# Public land spot and stalk



## tgw925 (Jan 30, 2015)

Seen probably 40+ hogs in the 3 hours we stalked around. Shot a few. Here is a decent size boar I shot.


----------



## PurplePinewoodDragon (Jan 30, 2015)

That's the kinda public land I've dreamed about for slayin swine. Nice coloration on a nice boar.


----------



## NCHillbilly (Jan 30, 2015)

Nice hog! Is that a Marlin?


----------



## bfriendly (Jan 30, 2015)

Thats just AWESOME!!


----------



## tgw925 (Jan 30, 2015)

No, it is a Savage. One of my favorite guns I own.


----------



## superman1275 (Jan 30, 2015)

17 or 22 mag?


----------



## tgw925 (Jan 30, 2015)

22 mag


----------



## hops2899 (Jan 30, 2015)

Which WMA?


----------



## Bream Pole (Jan 30, 2015)

*hog*

I have a 22 mag and want to take up hog hunting.  Curious where you hit him; I couldn't tell from the picture, and you read to aim for different spots with a mag.  some say in ear, some behind ear, some low behind shoulder etc.


----------



## weekender (Jan 31, 2015)

nice looking hog, congrats


----------



## tgw925 (Feb 2, 2015)

If broadside I shoot right behind the hear hole, if facing me I go between the eyes.


----------



## elmer_fudd (Feb 2, 2015)

I have the same rifle/caliber.  I use 40 gr FMJs.

Congrats!


----------



## downwind (Feb 2, 2015)

What WMA?


----------



## tracker12 (Feb 4, 2015)

I'm thinking that might be classified info


----------



## 22mag Hunter (Feb 5, 2015)

You guys ain't really asking the man where he killed that hog?

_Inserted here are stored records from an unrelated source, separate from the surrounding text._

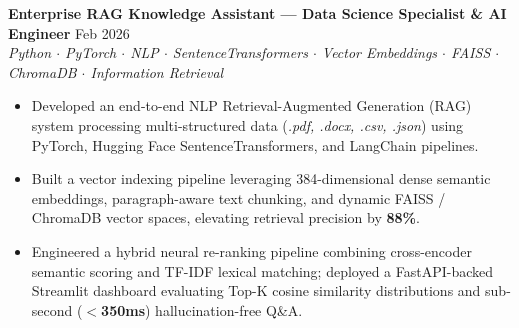 \textbf{Enterprise RAG Knowledge Assistant --- Data Science Specialist \& AI Engineer} \hfill Feb 2026\\
\textit{Python $\cdot$ PyTorch $\cdot$ NLP $\cdot$ SentenceTransformers $\cdot$ Vector Embeddings $\cdot$ FAISS $\cdot$ ChromaDB $\cdot$ Information Retrieval}
\begin{itemize}
\item Developed an end-to-end NLP Retrieval-Augmented Generation (RAG) system processing multi-structured data (\textit{.pdf, .docx, .csv, .json}) using PyTorch, Hugging Face SentenceTransformers, and LangChain pipelines.
\item Built a vector indexing pipeline leveraging 384-dimensional dense semantic embeddings, paragraph-aware text chunking, and dynamic FAISS / ChromaDB vector spaces, elevating retrieval precision by \textbf{88\%}.
\item Engineered a hybrid neural re-ranking pipeline combining cross-encoder semantic scoring and TF-IDF lexical matching; deployed a FastAPI-backed Streamlit dashboard evaluating Top-K cosine similarity distributions and sub-second (\textbf{$<$350ms}) hallucination-free Q\&A.
\end{itemize}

You must be crazy. Good hunting spots are top secret...


----------



## 308-MIKE (Feb 21, 2015)

hops2899 said:


> Which WMA?



Not being a wise guy or anything, but a way to possibly narrow it down is look where he's from. And what wma's have water/swamps in his area. There's a couple I can think of off the top of my head ( and they make sense in this case). Go from there. Btw, nice hog fella. Congrats.


----------



## Okie Hog (Feb 21, 2015)

Congrats on the hogs.  You found a good hunting spot.


----------



## bfriendly (Feb 23, 2015)

Okie Hog said:


> Congrats on the hogs.  You found a good hunting spot.



No doubt! Whats even better is that everyone knows about it too.................maybe


----------



## dm/wolfskin (Feb 24, 2015)

How many WMA'S don't have hogs on then? Get off your butt and go walk and look for hog sign. Put the time in and if you're any kind of hunter you'll kill a pig to two.


----------



## Troy Butler (Feb 24, 2015)

dm/wolfskin said:


> How many WMA'S don't have hogs on then? Get off your butt and go walk and look for hog sign. Put the time in and if you're any kind of hunter you'll kill a pig to two.

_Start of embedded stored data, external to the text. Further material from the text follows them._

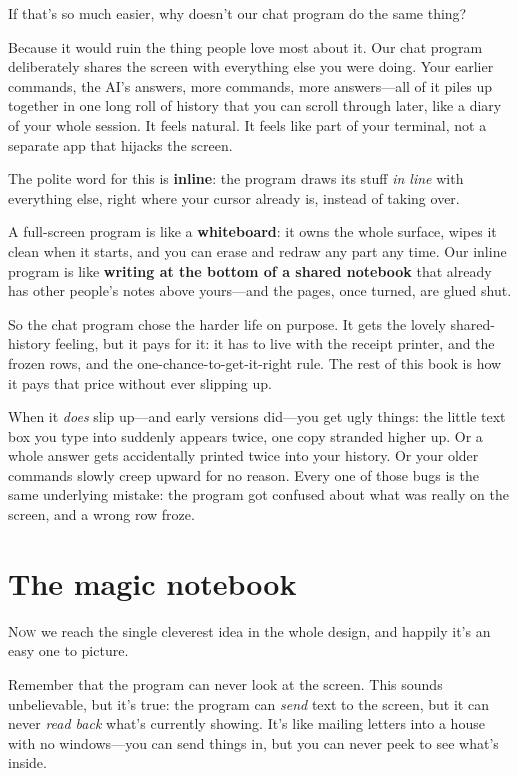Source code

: \documentclass[11pt,twoside]{book}
\begin{document}
If that's so much easier, why doesn't our chat program do the same thing?

Because it would ruin the thing people love most about it. Our chat program
deliberately shares the screen with everything else you were doing. Your
earlier commands, the AI's answers, more commands, more answers---all of it
piles up together in one long roll of history that you can scroll through
later, like a diary of your whole session. It feels natural. It feels like
part of your terminal, not a separate app that hijacks the screen.

The polite word for this is \textbf{inline}: the program draws its stuff
\emph{in line} with everything else, right where your cursor already is,
instead of taking over.

\begin{pic}
A full-screen program is like a \textbf{whiteboard}: it owns the whole
surface, wipes it clean when it starts, and you can erase and redraw any
part any time. Our inline program is like \textbf{writing at the bottom of a
shared notebook} that already has other people's notes above yours---and the
pages, once turned, are glued shut.
\end{pic}

So the chat program chose the harder life on purpose. It gets the lovely
shared-history feeling, but it pays for it: it has to live with the receipt
printer, and the frozen rows, and the one-chance-to-get-it-right rule. The
rest of this book is how it pays that price without ever slipping up.

When it \emph{does} slip up---and early versions did---you get ugly things:
the little text box you type into suddenly appears twice, one copy stranded
higher up. Or a whole answer gets accidentally printed twice into your
history. Or your older commands slowly creep upward for no reason. Every one
of those bugs is the same underlying mistake: the program got confused about
what was really on the screen, and a wrong row froze.

\chapter{The magic notebook}
\lettrine{N}{ow} we reach the single cleverest idea in the whole design, and
happily it's an easy one to picture.

Remember that the program can never look at the screen. This sounds
unbelievable, but it's true: the program can \emph{send} text to the screen,
but it can never \emph{read back} what's currently showing. It's like
mailing letters into a house with no windows---you can send things in, but
you can never peek to see what's inside.
\end{document}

I hear ya. It kills me when people ask where and get told on a public form and then complain about spots being over run with others.  Nice piggy by the way.


----------



## centerc (Feb 24, 2015)

Pine log ?


----------



## tgw925 (Feb 26, 2015)

Not Pine Log...there is very few public land areas that I will go hunt pigs at and those are the ones that not many people know about. The others are over ran with people that over time push the hogs out of the area during small game. Put some miles on those sneakers and you may find a few.


----------